--- Provided data ---
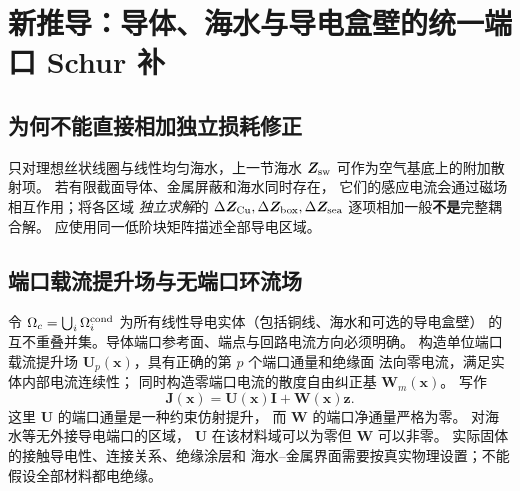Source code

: \section{新推导：导体、海水与导电盒壁的统一端口 Schur 补}\label{sec:multidomain-schur}
\subsection{为何不能直接相加独立损耗修正}
只对理想丝状线圈与线性均匀海水，上一节海水
\(\bm Z_{\rm sw}\) 可作为空气基底上的附加散射项。
若有限截面导体、金属屏蔽和海水同时存在，
它们的感应电流会通过磁场相互作用；将各区域
\emph{独立求解}的 \(\Delta\bm Z_{\rm Cu},\Delta\bm Z_{\rm box},
\Delta\bm Z_{\rm sea}\) 逐项相加一般\textbf{不是}完整耦合解。
应使用同一低阶块矩阵描述全部导电区域。

\subsection{端口载流提升场与无端口环流场}
令 \(\Omega_c=\bigcup_i\Omega_i^{\rm cond}\)
为所有线性导电实体（包括铜线、海水和可选的导电盒壁）
的互不重叠并集。导体端口参考面、端点与回路电流方向必须明确。
构造单位端口载流提升场
\(\bm U_p(\bm x)\)，具有正确的第 \(p\) 个端口通量和绝缘面
法向零电流，满足实体内部电流连续性；
同时构造零端口电流的散度自由纠正基
\(\bm W_m(\bm x)\)。
写作
\begin{equation}
\boxed{
\bm J(\bm x)
=\bm U(\bm x)\bm I+\bm W(\bm x)\bm z.
}
\label{eq:joint-current}
\end{equation}
这里 \(\bm U\) 的端口通量是一种约束仿射提升，
而 \(\bm W\) 的端口净通量严格为零。
对海水等无外接导电端口的区域，
\(\bm U\) 在该材料域可以为零但 \(\bm W\) 可以非零。
实际固体的接触导电性、连接关系、绝缘涂层和
海水--金属界面需要按真实物理设置；不能假设全部材料都电绝缘。

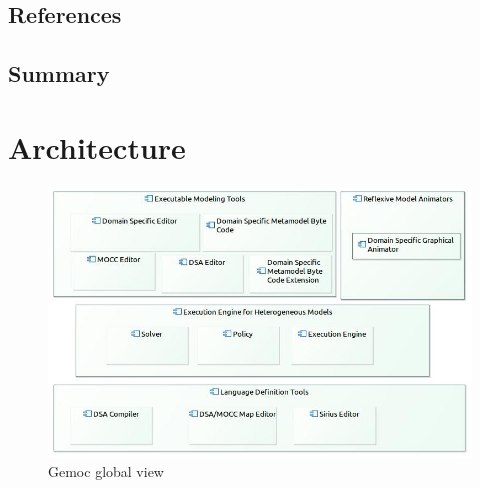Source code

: \documentclass{gemoc} %
\begin{document}
\section{References}


\section{Summary}

 
\chapter{Architecture}
\begin{figure}[bt]
	\begin{center}
	\includegraphics*[trim=0.0cm 0.0cm 0cm 0.0cm, clip=true, width=1.0\linewidth]{../images/GlobalView.jpg}
	\caption{Gemoc global view}
	\label{fig:ComponentList}
	\end{center}
\end{figure}
\end{document}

--- Activity ---
Search the data for the string "begin" and copy out every line where it is found.

--- Task result ---
\begin{equation}
\begin{document}
\begin{figure}[bt]
	\begin{center}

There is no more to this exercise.